Without the pictures, set down every record below exactly as it reads.

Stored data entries
* * *

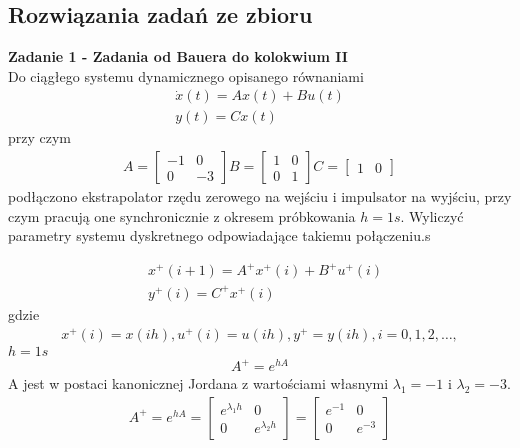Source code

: \documentclass[a4paper,11pt]{article}
\begin{document}
\subsection{Rozwiązania zadań ze zbioru}
\begin{framed}
\textbf{Zadanie 1 - Zadania od Bauera do kolokwium II } \\ 
Do ciągłego systemu dynamicznego opisanego równaniami
\begin{align*}
\dot{x}(t)=Ax(t)+Bu(t) \\
y(t)=Cx(t)
\end{align*}
przy czym 
\begin{align*}
A = 
\begin{bmatrix}
-1 & 0 \\
0 & -3
\end{bmatrix}
B = 
\begin{bmatrix}
1 & 0 \\
0 & 1
\end{bmatrix}
C = 
\begin{bmatrix}
1 & 0
\end{bmatrix}
\end{align*}
podłączono ekstrapolator rzędu zerowego na wejściu i impulsator na wyjściu, przy czym pracują one synchronicznie z okresem próbkowania \( h = 1s \). Wyliczyć parametry systemu dyskretnego odpowiadające takiemu połączeniu.s 
\end{framed}
\begin{align*}
&x^{+}(i+1)=A^{+}x^{+}(i)+B^{+}u^{+}(i) \\
&y^{+}(i)=C^{+}x^{+}(i)
\end{align*}
gdzie 
\begin{align*}
x^{+}(i)=x(ih), u^{+}(i)=u(ih), y^{+}=y(ih), i=0,1,2, \dots ,
\end{align*}
\( h = 1s \)
\begin{align*}
A^{+}=e^{hA}
\end{align*}
A jest w postaci kanonicznej Jordana z wartościami własnymi \( \lambda_{1} = -1 \) i \( \lambda_{2} = -3 \).
\begin{align*}
A^{+}=e^{hA}=
\begin{bmatrix}
e^{\lambda_{1}h} & 0 \\
0 & e^{\lambda_{2}h}
\end{bmatrix}
=
\begin{bmatrix}
e^{-1} & 0 \\
0 & e^{-3}
\end{bmatrix}
\end{align*}
\end{document}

* * *

*Output for this exercise:*
Source code

: \documentclass[a4paper,11pt]{article}
\begin{document}
\subsection{Rozwiązania zadań ze zbioru}
\begin{framed}
\textbf{Zadanie 1 - Zadania od Bauera do kolokwium II } \\ 
Do ciągłego systemu dynamicznego opisanego równaniami
\begin{align*}
\dot{x}(t)=Ax(t)+Bu(t) \\
y(t)=Cx(t)
\end{align*}
przy czym 
\begin{align*}
A = 
\begin{bmatrix}
-1 & 0 \\
0 & -3
\end{bmatrix}
B = 
\begin{bmatrix}
1 & 0 \\
0 & 1
\end{bmatrix}
C = 
\begin{bmatrix}
1 & 0
\end{bmatrix}
\end{align*}
podłączono ekstrapolator rzędu zerowego na wejściu i impulsator na wyjściu, przy czym pracują one synchronicznie z okresem próbkowania \( h = 1s \). Wyliczyć parametry systemu dyskretnego odpowiadające takiemu połączeniu.s 
\end{framed}
\begin{align*}
&x^{+}(i+1)=A^{+}x^{+}(i)+B^{+}u^{+}(i) \\
&y^{+}(i)=C^{+}x^{+}(i)
\end{align*}
gdzie 
\begin{align*}
x^{+}(i)=x(ih), u^{+}(i)=u(ih), y^{+}=y(ih), i=0,1,2, \dots ,
\end{align*}
\( h = 1s \)
\begin{align*}
A^{+}=e^{hA}
\end{align*}
A jest w postaci kanonicznej Jordana z wartościami własnymi \( \lambda_{1} = -1 \) i \( \lambda_{2} = -3 \).
\begin{align*}
A^{+}=e^{hA}=
\begin{bmatrix}
e^{\lambda_{1}h} & 0 \\
0 & e^{\lambda_{2}h}
\end{bmatrix}
=
\begin{bmatrix}
e^{-1} & 0 \\
0 & e^{-3}
\end{bmatrix}
\end{align*}
\end{document}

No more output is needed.